(Exercise objective): Scan the entries for lines with the word "plot", then copy those lines.
-*-*-
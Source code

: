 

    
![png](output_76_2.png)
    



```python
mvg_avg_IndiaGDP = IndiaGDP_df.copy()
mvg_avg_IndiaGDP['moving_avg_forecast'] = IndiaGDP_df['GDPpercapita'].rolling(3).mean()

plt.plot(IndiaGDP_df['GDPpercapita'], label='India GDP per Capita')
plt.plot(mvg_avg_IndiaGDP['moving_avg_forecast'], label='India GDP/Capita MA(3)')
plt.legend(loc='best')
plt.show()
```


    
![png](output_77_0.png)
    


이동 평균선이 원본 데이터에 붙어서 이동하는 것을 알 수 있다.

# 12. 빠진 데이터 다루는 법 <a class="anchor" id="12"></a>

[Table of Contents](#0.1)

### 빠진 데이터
-*-*-
(Answer to this exercise):
plt.plot(IndiaGDP_df['GDPpercapita'], label='India GDP per Capita')
plt.plot(mvg_avg_IndiaGDP['moving_avg_forecast'], label='India GDP/Capita MA(3)')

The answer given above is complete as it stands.